Elle avait l’air d’avoir vécu la guerre tant le tissu qui recouvrait la visière était étiolé. À une autre époque, elle avait dû être très flashy, mais à présent, la couleur était passée et il ne restait du rouge carmin qu’une vague coloration rose.
— Tu es sûr ?
Alec hocha du chef et Lucia prit religieusement l’objet entre ces mains. Elle se jura d’en prendre soin.
— Essaye-la.
Lucia vissa la casquette sur sa tête, mais elle était trop large pour elle. Elle la retira, régla la languette et ramena ses cheveux en une queue de cheval qu’elle entortilla et coinça dedans. Avec autant de masse capillaire fourrée à l’intérieur, elle ne bougerait plus !
— Mieux ?
La fossette apparut sur la joue d’Alec et il approcha sa main du visage de Lucia qui retint son souffle. Avec la douceur d’une caresse, il fit rentrer les mèches de cheveux qui dépassaient dans la casquette.
— Là, c’est parfait.
Plusieurs hypothèses traversèrent l’esprit de Lucia quant au feu qui brûlait si ardemment ses joues. Sa raison en choisit une et son cœur une autre.
— Tout va bien se passer, ne t’en fais pas.
Mais Alec se méprenait sur les raisons qui avaient poussé Lucia à baisser les yeux au sol.
— Je vais préparer mon sac et on sera prêts à partir, ajouta-t-il en s’écartant d’elle.
Alec sortit une valise de la penderie et entreprit de la remplir méthodiquement, strate après strate, jusqu’à ce qu’elle soit pleine tandis que Lucia ramassait les feuilles au sol. Sigils, notes, transcriptions et incantations s’entassèrent dans son sac de sport, pliés avec soin pour ne pas les froisser, seule la formule en latin trouva sa place dans l’une de ses poches.
Le plan était simple : sortir de l’immeuble par l’escalier de secours, courir jusqu’à la voiture puis foncer jusqu’à la banque pour retirer de l’argent liquide et enfin quitter la ville pour se rendre au lieu de rendez-vous, le tout sans se faire repérer par les démons. Comme ils n’avaient aucune idée de ce à quoi pouvait ressembler un démon ni de ce qui les attendait dehors, ils avaient opté pour le déguisement. À priori, tout devrait bien se passer. Mais il fallait faire vite et partir tant qu’il faisait encore jour.
Alec referma la valise et se redressa enfin, constatant les dégâts que la pièce avait subis dans un froncement de sourcils dépité.
— J’ai commencé à plier, fit observer Lucia en désignant la chemise à demi pliée.
Le sourire franc qu’il lui adressa la fit rougir jusqu’aux oreilles et, alors qu’il s’approchait d’elle, ses mains remontèrent et descendirent frénétiquement la fermeture de son sweat.
Alec posa ses mains sur celles de Lucia qui se figea.
— Tu vas l’abîmer si tu continues, dit-il avant de lancer un regard circulaire sur la pièce.
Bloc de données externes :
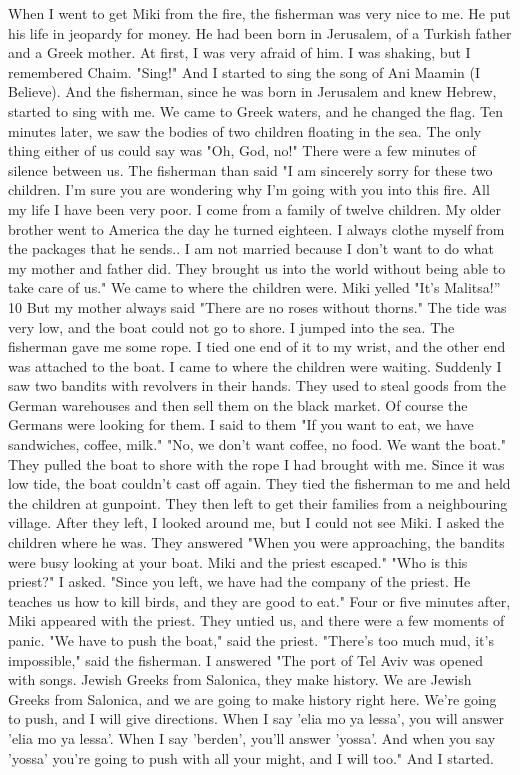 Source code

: When I went to get Miki from the fire, the fisherman was very nice 
to me. He put his life in jeopardy for money. He had been born in Jerusalem, of a Turkish father and a Greek mother. At first, I was very afraid of him. I was shaking, but I remembered Chaim. "Sing!" And I started to sing the song of Ani Maamin (I Believe). And the fisherman, since he was born in Jerusalem and knew Hebrew, started to sing with me. We 
came to Greek waters, and he changed the flag. Ten minutes later, we
saw the bodies of two children floating in the sea. The only thing either 
of us could say was "Oh, God, no!" There were a few minutes of silence
between us. The fisherman than said "I am sincerely sorry for these two 
children. I'm sure you are wondering why I'm going with you into this 
fire. All my life I have been very poor. I come from a family of twelve 
children. My older brother went to America the day he turned eighteen. 
I always clothe myself from the packages that he sends.. I am not married 
because I don't want to do what my mother and father did. They brought 
us into the world without being able to take care of us." 
We came to where the children were. Miki yelled "It's Malitsa!” 10 But 
my mother always said "There are no roses without thorns." The tide was 
very low, and the boat could not go to shore. I jumped into the sea. The 
fisherman gave me some rope. I tied one end of it to my wrist, and the 
other end was attached to the boat. I came to where the children were 
waiting. Suddenly I saw two bandits with revolvers in their hands. They 
used to steal goods from the German warehouses and then sell them on the 
black market. Of course the Germans were looking for them. I said to 
them "If you want to eat, we have sandwiches, coffee, milk." "No, we don't want coffee, no food. We want the boat." They pulled the boat to shore with the rope I had brought with me. Since it was low tide, the boat couldn't cast off again. They tied the fisherman to me and held the children 
at gunpoint. They then left to get their families from a neighbouring 
village. 
After they left, I looked around me, but I could not see Miki. I 
asked the children where he was. They answered "When you were approaching, the bandits were busy looking at your boat. Miki and the priest escaped." "Who is this priest?" I asked. "Since you left, we have had the company of the priest. He teaches us how to kill birds, and they are 
good to eat." Four or five minutes after, Miki appeared with the priest. 
They untied us, and there were a few moments of panic. 
"We have to push the boat," said the priest. 
"There's too much mud, it's impossible," said the fisherman. 
I answered "The port of Tel Aviv was opened with songs. Jewish Greeks
from Salonica, they make history. We are Jewish Greeks from Salonica, and 
we are going to make history right here. We're going to push, and I will 
give directions. When I say 'elia mo ya lessa', you will answer 'elia mo 
ya lessa'. When I say 'berden', you'll answer 'yossa'. And when you say 
'yossa' you're going to push with all your might, and I will too." And 
I started. 
 
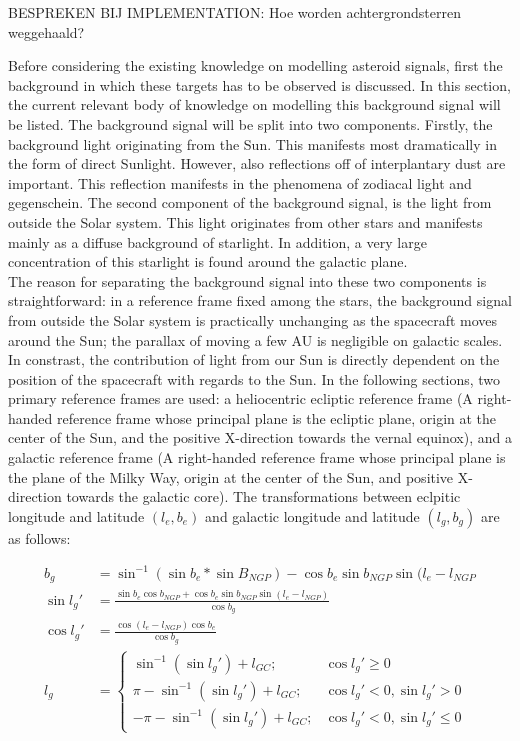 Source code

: BESPREKEN BIJ IMPLEMENTATION: Hoe worden achtergrondsterren weggehaald?

Before considering the existing knowledge on modelling asteroid signals, first the background in which these targets has to be observed is discussed. In this section, the current relevant body of knowledge on modelling this background signal will be listed. The background signal will be split into two components. Firstly, the background light originating from the Sun. This manifests most dramatically in the form of direct Sunlight. However, also reflections off of interplantary dust are important. This reflection manifests in the phenomena of zodiacal light and gegenschein. The second component of the background signal, is the light from outside the Solar system. This light originates from other stars and manifests mainly as a diffuse background of starlight. In addition, a very large concentration of this starlight is found around the galactic plane. \\

The reason for separating the background signal into these two components is straightforward: in a reference frame fixed among the stars, the background signal from outside the Solar system is practically unchanging as the spacecraft moves around the Sun; the parallax of moving a few AU is negligible on galactic scales. In constrast, the contribution of light from our Sun is directly dependent on the position of the spacecraft with regards to the Sun. In the following sections, two primary reference frames are used: a heliocentric ecliptic reference frame (A right-handed reference frame whose principal plane is the ecliptic plane, origin at the center of the Sun, and the positive X-direction towards the vernal equinox), and a galactic reference frame (A right-handed reference frame whose principal plane is the plane of the Milky Way, origin at the center of the Sun, and positive X-direction towards the galactic core). The transformations between eclpitic longitude and latitude $(l_e, b_e)$ and galactic longitude and latitude $(l_g, b_g)$ are as follows:

\begin{align}
 b_g &= \sin ^{-1} (\sin b_e * \sin B_{NGP}) - \cos b_e \sin b_{NGP} \sin (l_e - l_{NGP} \\
 \sin l_g' &= \frac{\sin b_e \cos b_{NGP} + \cos b_e \sin b_{NGP} \sin (l_e - l_{NGP})}{\cos b_g} \\
 \cos l_g' &= \frac{\cos (l_e - l_{NGP}) \cos b_e}{\cos b_g} \\
 l_g &= \begin{cases}
        \sin ^{-1} (\sin l_g') + l_{GC}; & \cos l_g' \geq 0 \\
        \pi - \sin^{-1} (\sin l_g') + l_{GC}; & \cos l_g' < 0, \sin l_g' > 0 \\
        - \pi - \sin^{-1} (\sin l_g') + l_{GC}; & \cos l_g' < 0, \sin l_g' \leq 0
       \end{cases}
\end{align}

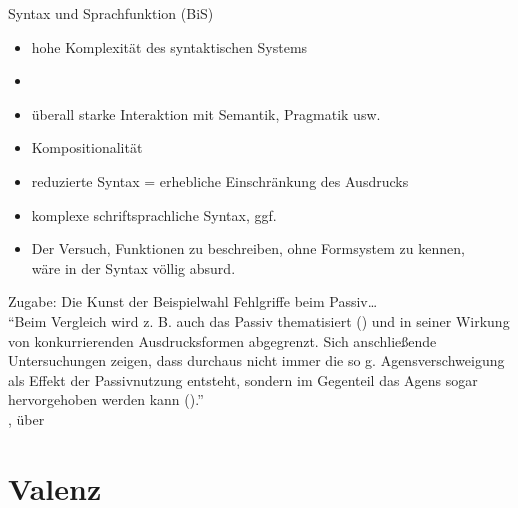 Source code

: \begin{frame}
  {Syntax und Sprachfunktion (BiS)}
  \pause
  \begin{itemize}[<+->]
    \item \alert{hohe Komplexität} des syntaktischen Systems
    \item {}
    \item überall \alert{starke Interaktion mit Semantik, Pragmatik usw.}
    \item \alert{Kompositionalität}
      \Zeile
    \item reduzierte Syntax = erhebliche Einschränkung des Ausdrucks
    \item komplexe schriftsprachliche Syntax, ggf.\ 
      \Zeile
    \item Der Versuch, Funktionen zu beschreiben, ohne Formsystem zu kennen,\\
      wäre in der Syntax völlig absurd.
  \end{itemize}
\end{frame}

\begin{frame}
  {Zugabe: Die Kunst der Beispielwahl}
  \pause
  Fehlgriffe beim \alert{Passiv}\ldots\\
  \Zeile
  \pause
  "`Beim Vergleich wird z. B. auch das Passiv thematisiert () und in seiner Wirkung von konkurrierenden Ausdrucksformen abgegrenzt. Sich anschließende Untersuchungen zeigen, dass durchaus nicht immer die so g. Agensverschweigung als Effekt der Passivnutzung entsteht, sondern im Gegenteil das Agens sogar hervorgehoben werden kann ()."'\\
  \Halbzeile
  \citet{Gornik2003}, über \citet{Klotz1995}
\end{frame}


\section{Valenz}


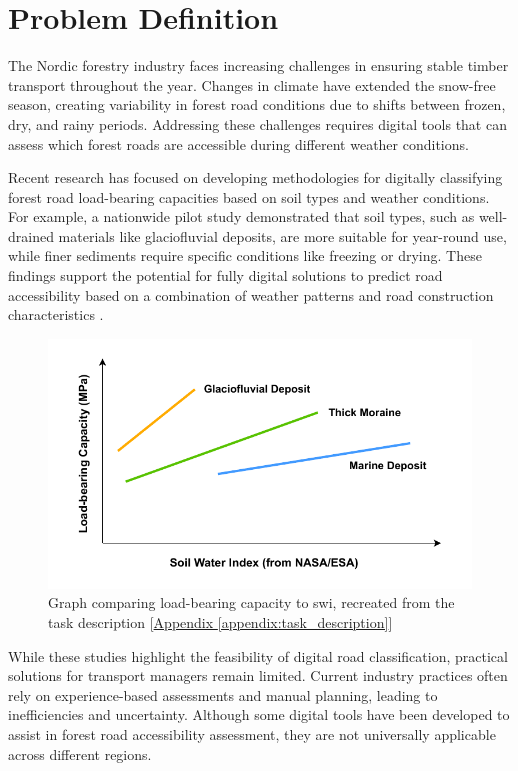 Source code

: \section{Problem Definition}
The Nordic forestry industry faces increasing challenges in ensuring stable timber transport throughout the year. Changes in climate have extended the snow-free season, creating variability in forest road conditions due to shifts between frozen, dry, and rainy periods. Addressing these challenges requires digital tools that can assess which forest roads are accessible during different weather conditions.

Recent research has focused on developing methodologies for digitally classifying forest road load-bearing capacities based on soil types and weather conditions. For example, a nationwide pilot study demonstrated that soil types, such as well-drained materials like \gls{glaciofluvial deposit}s, are more suitable for year-round use, while finer sediments require specific conditions like freezing or drying. These findings support the potential for fully digital solutions to predict road accessibility based on a combination of weather patterns and road construction characteristics \cite{fjeld2023trafficability}.

\begin{figure}[h]
    \centering
    \includegraphics[width=0.7\linewidth]{figures/bæreevne_tørkeindex.pdf}
    \caption[Graph comparing load-bearing capacity to \acrshort{swi}]{Graph comparing load-bearing capacity to \acrshort{swi}, recreated from the task description [\hyperref[appendix:task_description]{Appendix \ref*{appendix:task_description}}]}
    \label{fig:load_to_swi_graph}
\end{figure}

While these studies highlight the feasibility of digital road classification, practical solutions for transport managers remain limited. Current industry practices often rely on experience-based assessments and manual planning, leading to inefficiencies and uncertainty. Although some digital tools have been developed to assist in forest road accessibility assessment, they are not universally applicable across different regions.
Je rangerai une fois qu’on en aura fini avec les démons, ne t’en fais pas. On doit se presser.
Lucia prit une profonde inspiration et saisit son sac de sport par la lanière.
— Non, c’est moi qui vais le porter. Toi, tu fais attention à tes points.
Joignant le geste à la parole, Alec s’empara du sac et de la valise avant de prendre la direction de la porte d’entrée. Lucia lui emboîta le pas, progressant avec lenteur pour ne pas réveiller le tiraillement sourd qui accompagnait ses mouvements. Elle pria intérieurement pour ne pas avoir besoin de courir une fois dans la rue.
Lorsqu’elle eut enfin rejoint Alec à la porte d’entrée, il avait déjà jeté un œil par le judas et avait enfilé un long manteau noir. Il lui fit pourtant signe d’attendre et Lucia s’immobilisa. Il sortit de la poche intérieure de son trench-coat une paire de lunettes de soleil.
— Pour cacher tes yeux, précisa-t-il en dépliant les branches.
Les lunettes posées sur son nez, la vision de Lucia était plus que médiocre dans l’obscurité tant les verres étaient foncés.
— J’y vois rien, fit-elle lorsqu’il eut ouvert la porte.
Le couloir était plongé dans le noir et ils comptaient bien s’en servir à leur avantage. La main d’Alec se referma sur celle de Lucia qui réprima un sursaut.
— Je vais te guider.
***
Ils progressèrent lentement dans le couloir obscur jusqu’à la cage d’escalier. La fine main de Lucia tenait toute entière dans la sienne. De l’autre, Alec portait la valise comme si elle ne pesait rien. Seul le sac de sport porté en bandoulière par-dessus son manteau gênait ses mouvements.
Ils avançaient à pas de fourmis, mais finirent par atteindre leur but : l’escalier de secours.
Alec ouvrit la fenêtre en grand et jaugea rapidement la hauteur entre les deux plateformes. La structure en tôle de l’escalier de secours était plus bas que le plancher du couloir, et, lorsqu’il jeta la valise de l’autre côté, il constata qu’elle était branlante.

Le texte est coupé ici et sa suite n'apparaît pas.